*** Block opens ***

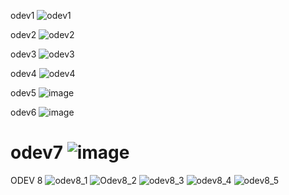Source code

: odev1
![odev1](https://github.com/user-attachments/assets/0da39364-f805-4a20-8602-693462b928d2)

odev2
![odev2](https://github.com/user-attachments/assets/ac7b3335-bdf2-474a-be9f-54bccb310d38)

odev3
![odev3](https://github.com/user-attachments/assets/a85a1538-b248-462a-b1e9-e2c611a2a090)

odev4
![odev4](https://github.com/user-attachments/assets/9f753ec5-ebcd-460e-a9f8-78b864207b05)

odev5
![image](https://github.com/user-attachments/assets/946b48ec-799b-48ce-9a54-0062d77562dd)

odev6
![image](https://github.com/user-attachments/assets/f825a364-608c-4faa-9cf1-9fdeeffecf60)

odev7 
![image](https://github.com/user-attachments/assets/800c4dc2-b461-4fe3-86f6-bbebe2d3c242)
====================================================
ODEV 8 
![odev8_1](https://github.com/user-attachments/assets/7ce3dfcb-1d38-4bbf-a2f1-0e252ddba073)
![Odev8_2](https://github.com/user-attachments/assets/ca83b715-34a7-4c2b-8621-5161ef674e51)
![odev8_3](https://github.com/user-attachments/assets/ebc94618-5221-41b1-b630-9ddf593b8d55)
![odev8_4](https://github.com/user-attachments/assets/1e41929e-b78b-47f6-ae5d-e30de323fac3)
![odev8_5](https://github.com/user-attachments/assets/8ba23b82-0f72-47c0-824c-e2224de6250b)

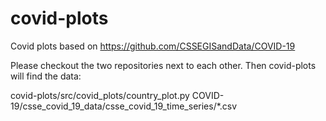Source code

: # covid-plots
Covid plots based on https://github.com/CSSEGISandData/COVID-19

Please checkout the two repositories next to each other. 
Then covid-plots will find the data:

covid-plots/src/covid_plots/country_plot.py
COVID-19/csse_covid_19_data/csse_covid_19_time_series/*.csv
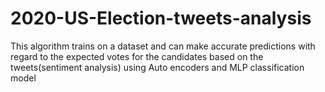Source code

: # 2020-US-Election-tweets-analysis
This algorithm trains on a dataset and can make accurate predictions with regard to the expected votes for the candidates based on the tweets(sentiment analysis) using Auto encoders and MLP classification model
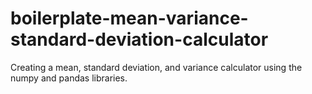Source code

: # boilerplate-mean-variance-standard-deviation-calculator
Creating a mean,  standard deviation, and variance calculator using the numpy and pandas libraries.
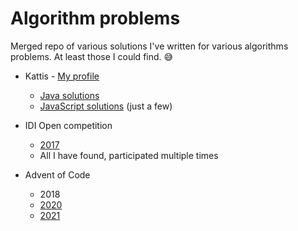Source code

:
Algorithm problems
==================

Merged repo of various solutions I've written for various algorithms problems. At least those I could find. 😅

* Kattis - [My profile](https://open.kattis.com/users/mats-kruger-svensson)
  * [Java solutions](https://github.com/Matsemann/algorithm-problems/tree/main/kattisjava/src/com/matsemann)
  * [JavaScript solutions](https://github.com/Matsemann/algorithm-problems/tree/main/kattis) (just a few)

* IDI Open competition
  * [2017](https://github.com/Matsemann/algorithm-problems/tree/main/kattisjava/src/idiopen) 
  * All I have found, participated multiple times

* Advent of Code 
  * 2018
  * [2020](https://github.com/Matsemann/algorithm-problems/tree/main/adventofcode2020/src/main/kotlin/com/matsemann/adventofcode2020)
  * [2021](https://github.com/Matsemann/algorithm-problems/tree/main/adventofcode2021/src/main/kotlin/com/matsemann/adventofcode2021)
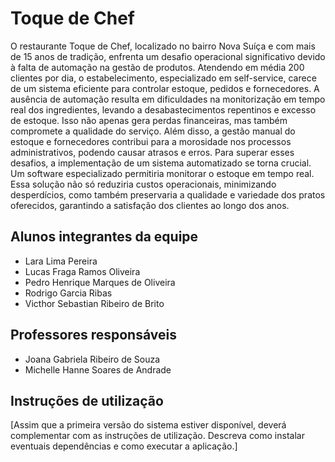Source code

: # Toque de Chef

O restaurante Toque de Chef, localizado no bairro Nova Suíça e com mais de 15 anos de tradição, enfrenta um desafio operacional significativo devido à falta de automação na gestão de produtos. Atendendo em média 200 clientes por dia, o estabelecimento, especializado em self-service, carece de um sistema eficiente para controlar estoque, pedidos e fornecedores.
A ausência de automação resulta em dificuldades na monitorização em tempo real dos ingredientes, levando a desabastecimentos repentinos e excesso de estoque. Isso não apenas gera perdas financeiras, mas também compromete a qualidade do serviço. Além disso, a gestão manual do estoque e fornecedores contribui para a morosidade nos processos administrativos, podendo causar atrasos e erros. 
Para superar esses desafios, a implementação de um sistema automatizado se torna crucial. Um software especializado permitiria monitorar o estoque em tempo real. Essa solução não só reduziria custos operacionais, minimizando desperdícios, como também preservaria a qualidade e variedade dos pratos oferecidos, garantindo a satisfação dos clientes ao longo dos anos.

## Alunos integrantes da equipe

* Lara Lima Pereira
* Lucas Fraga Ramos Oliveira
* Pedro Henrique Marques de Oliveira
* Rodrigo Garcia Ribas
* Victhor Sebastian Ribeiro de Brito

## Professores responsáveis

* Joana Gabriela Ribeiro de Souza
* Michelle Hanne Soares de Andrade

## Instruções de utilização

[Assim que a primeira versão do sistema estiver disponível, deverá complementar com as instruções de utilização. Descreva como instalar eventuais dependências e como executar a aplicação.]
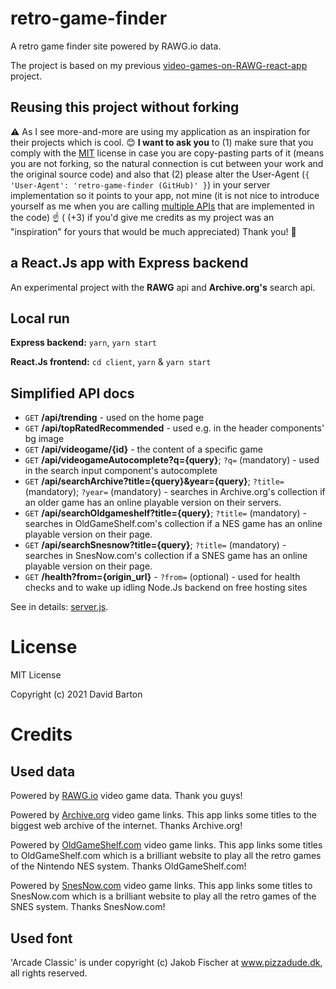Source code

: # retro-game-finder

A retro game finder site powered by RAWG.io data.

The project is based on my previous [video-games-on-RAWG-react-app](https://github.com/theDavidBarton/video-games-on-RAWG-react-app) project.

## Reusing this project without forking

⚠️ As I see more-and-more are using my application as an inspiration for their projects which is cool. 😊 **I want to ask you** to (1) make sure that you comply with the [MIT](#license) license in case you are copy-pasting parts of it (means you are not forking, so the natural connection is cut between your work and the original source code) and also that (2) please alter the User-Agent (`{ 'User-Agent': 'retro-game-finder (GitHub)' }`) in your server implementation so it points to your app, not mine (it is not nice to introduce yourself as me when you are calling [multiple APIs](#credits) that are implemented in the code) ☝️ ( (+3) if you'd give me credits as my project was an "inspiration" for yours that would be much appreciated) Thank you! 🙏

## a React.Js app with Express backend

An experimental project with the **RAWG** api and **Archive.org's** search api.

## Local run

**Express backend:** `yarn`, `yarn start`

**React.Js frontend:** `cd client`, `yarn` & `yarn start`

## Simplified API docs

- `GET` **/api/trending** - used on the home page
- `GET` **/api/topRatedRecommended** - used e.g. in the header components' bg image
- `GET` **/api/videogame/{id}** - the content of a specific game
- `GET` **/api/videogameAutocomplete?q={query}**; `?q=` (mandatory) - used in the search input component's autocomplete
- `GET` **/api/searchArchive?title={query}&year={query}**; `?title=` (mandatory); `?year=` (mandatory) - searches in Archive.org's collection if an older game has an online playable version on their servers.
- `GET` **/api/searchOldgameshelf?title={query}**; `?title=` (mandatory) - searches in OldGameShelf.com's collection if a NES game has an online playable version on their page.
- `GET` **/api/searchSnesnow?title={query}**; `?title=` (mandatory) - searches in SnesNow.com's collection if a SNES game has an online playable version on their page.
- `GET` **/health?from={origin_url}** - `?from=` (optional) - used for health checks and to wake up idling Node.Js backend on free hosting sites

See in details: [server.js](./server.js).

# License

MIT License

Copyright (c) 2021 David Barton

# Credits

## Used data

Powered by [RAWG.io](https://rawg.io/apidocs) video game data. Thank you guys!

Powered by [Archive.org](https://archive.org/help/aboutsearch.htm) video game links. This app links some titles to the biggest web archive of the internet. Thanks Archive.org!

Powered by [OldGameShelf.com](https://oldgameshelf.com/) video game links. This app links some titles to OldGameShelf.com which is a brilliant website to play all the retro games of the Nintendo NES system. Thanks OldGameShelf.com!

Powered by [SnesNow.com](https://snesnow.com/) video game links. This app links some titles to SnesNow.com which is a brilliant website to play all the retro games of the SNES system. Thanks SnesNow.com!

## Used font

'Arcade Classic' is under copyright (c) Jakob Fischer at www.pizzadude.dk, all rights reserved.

*** Block closes ***
*** Block opens ***

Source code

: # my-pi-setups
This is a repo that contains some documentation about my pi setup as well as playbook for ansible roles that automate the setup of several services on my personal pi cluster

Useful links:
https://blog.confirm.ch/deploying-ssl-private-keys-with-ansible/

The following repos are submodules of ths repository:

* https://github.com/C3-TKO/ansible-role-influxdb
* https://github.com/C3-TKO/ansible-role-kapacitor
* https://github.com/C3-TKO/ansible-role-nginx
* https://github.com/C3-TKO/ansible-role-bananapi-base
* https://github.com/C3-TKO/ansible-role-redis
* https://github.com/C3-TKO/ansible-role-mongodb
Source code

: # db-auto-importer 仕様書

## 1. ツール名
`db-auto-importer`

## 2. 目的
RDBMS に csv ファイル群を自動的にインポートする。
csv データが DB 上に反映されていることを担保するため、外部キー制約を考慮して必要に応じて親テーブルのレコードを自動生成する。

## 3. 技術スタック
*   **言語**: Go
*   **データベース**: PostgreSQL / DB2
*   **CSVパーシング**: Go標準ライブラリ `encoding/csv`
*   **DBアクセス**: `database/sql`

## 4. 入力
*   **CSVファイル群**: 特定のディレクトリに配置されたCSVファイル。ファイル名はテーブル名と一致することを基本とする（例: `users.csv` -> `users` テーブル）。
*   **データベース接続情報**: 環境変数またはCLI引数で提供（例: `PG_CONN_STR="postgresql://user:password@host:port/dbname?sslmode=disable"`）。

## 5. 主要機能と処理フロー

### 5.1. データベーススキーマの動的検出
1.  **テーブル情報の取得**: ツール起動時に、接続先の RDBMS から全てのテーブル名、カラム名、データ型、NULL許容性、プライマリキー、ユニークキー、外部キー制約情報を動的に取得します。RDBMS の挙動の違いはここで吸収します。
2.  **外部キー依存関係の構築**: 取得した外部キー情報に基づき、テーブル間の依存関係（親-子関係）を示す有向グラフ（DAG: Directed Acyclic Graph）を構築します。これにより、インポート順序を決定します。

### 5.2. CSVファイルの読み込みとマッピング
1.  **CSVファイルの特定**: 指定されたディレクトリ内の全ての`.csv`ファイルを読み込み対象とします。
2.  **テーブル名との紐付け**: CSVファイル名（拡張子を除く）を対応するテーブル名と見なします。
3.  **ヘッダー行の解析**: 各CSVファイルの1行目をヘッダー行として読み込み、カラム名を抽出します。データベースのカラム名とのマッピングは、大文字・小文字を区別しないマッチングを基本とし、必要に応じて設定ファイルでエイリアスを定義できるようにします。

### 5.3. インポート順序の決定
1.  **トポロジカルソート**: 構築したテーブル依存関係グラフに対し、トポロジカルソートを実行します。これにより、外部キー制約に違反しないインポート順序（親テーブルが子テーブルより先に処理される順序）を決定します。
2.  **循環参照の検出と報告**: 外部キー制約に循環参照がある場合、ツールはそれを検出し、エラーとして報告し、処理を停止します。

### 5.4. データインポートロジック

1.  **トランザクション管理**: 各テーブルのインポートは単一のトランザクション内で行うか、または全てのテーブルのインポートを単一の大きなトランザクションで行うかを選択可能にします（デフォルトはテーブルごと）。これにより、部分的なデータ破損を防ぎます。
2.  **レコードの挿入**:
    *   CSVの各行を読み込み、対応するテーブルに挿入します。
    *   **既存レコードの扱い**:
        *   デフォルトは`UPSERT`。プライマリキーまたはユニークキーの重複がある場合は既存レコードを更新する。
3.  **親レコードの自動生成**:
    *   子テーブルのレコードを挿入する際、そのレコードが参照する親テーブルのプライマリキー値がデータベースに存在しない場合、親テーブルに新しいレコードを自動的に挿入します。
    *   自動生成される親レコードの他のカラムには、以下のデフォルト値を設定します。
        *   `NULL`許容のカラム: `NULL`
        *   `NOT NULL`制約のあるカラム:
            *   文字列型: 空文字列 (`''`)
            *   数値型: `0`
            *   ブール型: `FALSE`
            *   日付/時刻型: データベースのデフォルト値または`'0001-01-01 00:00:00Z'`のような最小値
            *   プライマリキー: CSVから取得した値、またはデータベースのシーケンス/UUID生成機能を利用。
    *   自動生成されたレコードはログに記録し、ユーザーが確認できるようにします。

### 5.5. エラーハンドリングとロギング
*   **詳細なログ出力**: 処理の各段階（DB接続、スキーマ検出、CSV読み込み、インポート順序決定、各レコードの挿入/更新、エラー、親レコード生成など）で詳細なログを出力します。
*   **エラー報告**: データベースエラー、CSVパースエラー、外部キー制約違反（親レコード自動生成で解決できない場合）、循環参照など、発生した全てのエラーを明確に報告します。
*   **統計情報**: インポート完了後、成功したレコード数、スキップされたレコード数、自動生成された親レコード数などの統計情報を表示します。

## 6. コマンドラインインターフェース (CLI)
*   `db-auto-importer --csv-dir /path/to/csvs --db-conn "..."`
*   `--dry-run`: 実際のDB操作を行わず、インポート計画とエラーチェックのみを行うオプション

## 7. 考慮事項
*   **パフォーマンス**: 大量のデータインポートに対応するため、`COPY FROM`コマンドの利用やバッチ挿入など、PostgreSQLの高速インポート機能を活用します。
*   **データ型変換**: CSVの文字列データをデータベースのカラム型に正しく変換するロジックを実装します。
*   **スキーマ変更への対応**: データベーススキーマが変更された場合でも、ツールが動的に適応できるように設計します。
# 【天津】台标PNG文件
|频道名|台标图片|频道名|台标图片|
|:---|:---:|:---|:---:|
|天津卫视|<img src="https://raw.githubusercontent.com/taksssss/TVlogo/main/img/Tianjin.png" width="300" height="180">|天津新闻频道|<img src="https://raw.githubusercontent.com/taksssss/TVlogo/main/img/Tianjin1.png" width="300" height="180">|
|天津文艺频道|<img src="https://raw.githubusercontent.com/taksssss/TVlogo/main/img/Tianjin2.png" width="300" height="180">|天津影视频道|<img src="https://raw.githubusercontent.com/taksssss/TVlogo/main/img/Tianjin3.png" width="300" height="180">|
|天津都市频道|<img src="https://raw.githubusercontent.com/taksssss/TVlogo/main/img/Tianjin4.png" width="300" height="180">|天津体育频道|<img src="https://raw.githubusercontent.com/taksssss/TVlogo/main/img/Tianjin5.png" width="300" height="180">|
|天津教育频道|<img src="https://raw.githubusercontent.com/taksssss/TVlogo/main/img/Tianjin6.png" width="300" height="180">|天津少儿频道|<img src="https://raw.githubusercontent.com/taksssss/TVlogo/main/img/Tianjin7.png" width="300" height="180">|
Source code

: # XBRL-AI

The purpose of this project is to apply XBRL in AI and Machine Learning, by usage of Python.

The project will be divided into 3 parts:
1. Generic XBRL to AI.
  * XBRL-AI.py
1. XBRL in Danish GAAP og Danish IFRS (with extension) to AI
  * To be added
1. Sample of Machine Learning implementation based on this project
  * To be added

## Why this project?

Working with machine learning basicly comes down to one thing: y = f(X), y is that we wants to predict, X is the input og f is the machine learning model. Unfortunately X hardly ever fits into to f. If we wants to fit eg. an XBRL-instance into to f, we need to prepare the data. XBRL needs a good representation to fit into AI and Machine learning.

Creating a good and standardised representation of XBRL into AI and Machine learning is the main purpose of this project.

*** Block closes ***
*** Block opens ***

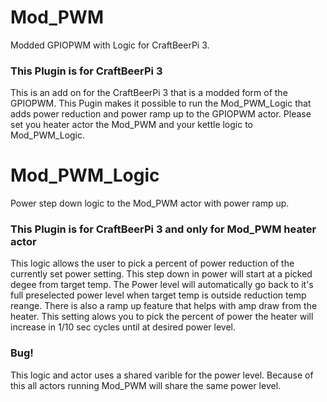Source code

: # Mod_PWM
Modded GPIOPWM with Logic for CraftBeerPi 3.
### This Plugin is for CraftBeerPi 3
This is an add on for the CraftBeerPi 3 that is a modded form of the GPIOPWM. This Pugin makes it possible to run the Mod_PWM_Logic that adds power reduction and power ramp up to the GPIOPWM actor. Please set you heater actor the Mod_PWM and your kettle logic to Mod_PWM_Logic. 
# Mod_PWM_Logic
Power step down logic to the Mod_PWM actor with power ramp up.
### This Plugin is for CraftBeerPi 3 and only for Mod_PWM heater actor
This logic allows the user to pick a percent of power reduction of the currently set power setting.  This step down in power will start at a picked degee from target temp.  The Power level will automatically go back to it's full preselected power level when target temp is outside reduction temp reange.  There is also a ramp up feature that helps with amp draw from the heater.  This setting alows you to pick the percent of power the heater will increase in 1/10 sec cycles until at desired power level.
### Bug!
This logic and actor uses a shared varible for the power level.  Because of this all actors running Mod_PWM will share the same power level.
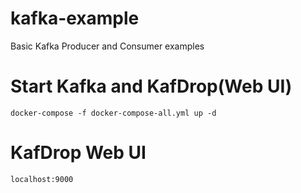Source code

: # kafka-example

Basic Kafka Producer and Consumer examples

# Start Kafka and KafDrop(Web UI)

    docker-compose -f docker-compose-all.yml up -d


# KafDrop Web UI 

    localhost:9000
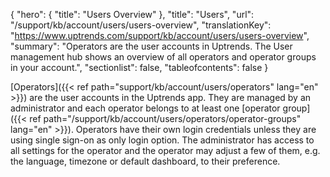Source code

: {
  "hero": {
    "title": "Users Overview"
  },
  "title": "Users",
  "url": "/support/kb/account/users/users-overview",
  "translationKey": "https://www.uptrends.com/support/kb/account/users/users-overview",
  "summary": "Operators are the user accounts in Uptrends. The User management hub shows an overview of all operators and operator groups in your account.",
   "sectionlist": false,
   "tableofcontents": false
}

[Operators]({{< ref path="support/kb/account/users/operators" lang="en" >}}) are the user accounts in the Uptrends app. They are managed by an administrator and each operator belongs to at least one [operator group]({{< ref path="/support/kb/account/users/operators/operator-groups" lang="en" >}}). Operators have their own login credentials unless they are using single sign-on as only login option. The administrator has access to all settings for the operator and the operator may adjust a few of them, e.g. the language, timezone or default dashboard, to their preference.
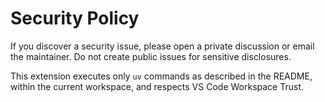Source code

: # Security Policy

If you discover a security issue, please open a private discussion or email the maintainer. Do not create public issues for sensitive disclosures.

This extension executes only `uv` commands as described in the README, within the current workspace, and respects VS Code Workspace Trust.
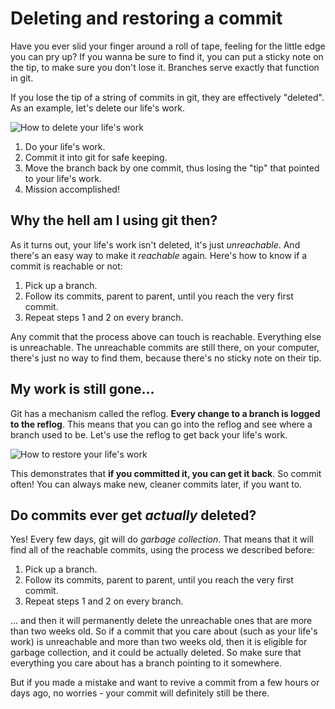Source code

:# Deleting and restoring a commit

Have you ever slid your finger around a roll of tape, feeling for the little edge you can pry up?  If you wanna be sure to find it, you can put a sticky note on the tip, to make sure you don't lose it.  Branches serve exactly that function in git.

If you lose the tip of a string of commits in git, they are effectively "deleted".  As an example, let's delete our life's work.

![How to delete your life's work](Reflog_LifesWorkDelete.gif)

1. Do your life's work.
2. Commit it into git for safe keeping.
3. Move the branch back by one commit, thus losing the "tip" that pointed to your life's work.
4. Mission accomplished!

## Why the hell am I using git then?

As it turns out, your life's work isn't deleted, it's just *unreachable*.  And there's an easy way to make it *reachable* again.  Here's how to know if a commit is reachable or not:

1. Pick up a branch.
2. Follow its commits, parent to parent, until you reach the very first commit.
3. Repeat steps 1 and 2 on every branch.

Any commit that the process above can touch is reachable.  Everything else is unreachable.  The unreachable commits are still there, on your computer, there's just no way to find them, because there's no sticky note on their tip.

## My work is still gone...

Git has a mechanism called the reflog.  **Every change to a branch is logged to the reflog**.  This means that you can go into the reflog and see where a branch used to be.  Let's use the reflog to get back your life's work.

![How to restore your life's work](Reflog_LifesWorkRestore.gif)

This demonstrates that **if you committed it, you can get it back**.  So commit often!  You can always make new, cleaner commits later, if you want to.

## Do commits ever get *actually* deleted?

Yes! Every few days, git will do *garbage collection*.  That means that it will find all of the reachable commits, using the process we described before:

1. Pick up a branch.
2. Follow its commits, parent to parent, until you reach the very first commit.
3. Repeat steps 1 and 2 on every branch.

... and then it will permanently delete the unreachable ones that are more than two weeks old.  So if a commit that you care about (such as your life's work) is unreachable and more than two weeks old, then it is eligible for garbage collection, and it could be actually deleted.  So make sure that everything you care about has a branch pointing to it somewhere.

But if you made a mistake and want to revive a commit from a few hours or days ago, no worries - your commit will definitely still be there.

*** Block closes ***

HOW TO COMPLETE THIS TASK:
Using the entries above, output exactly the lines between the line holding "## Local run" and the line holding "internet. Thanks Archive.org!", end lines included, and nothing more.

TASK SOLUTION:
## Local run

**Express backend:** `yarn`, `yarn start`

**React.Js frontend:** `cd client`, `yarn` & `yarn start`

## Simplified API docs

- `GET` **/api/trending** - used on the home page
- `GET` **/api/topRatedRecommended** - used e.g. in the header components' bg image
- `GET` **/api/videogame/{id}** - the content of a specific game
- `GET` **/api/videogameAutocomplete?q={query}**; `?q=` (mandatory) - used in the search input component's autocomplete
- `GET` **/api/searchArchive?title={query}&year={query}**; `?title=` (mandatory); `?year=` (mandatory) - searches in Archive.org's collection if an older game has an online playable version on their servers.
- `GET` **/api/searchOldgameshelf?title={query}**; `?title=` (mandatory) - searches in OldGameShelf.com's collection if a NES game has an online playable version on their page.
- `GET` **/api/searchSnesnow?title={query}**; `?title=` (mandatory) - searches in SnesNow.com's collection if a SNES game has an online playable version on their page.
- `GET` **/health?from={origin_url}** - `?from=` (optional) - used for health checks and to wake up idling Node.Js backend on free hosting sites

See in details: [server.js](./server.js).

# License

MIT License

Copyright (c) 2021 David Barton

# Credits

## Used data

Powered by [RAWG.io](https://rawg.io/apidocs) video game data. Thank you guys!

Powered by [Archive.org](https://archive.org/help/aboutsearch.htm) video game links. This app links some titles to the biggest web archive of the internet. Thanks Archive.org!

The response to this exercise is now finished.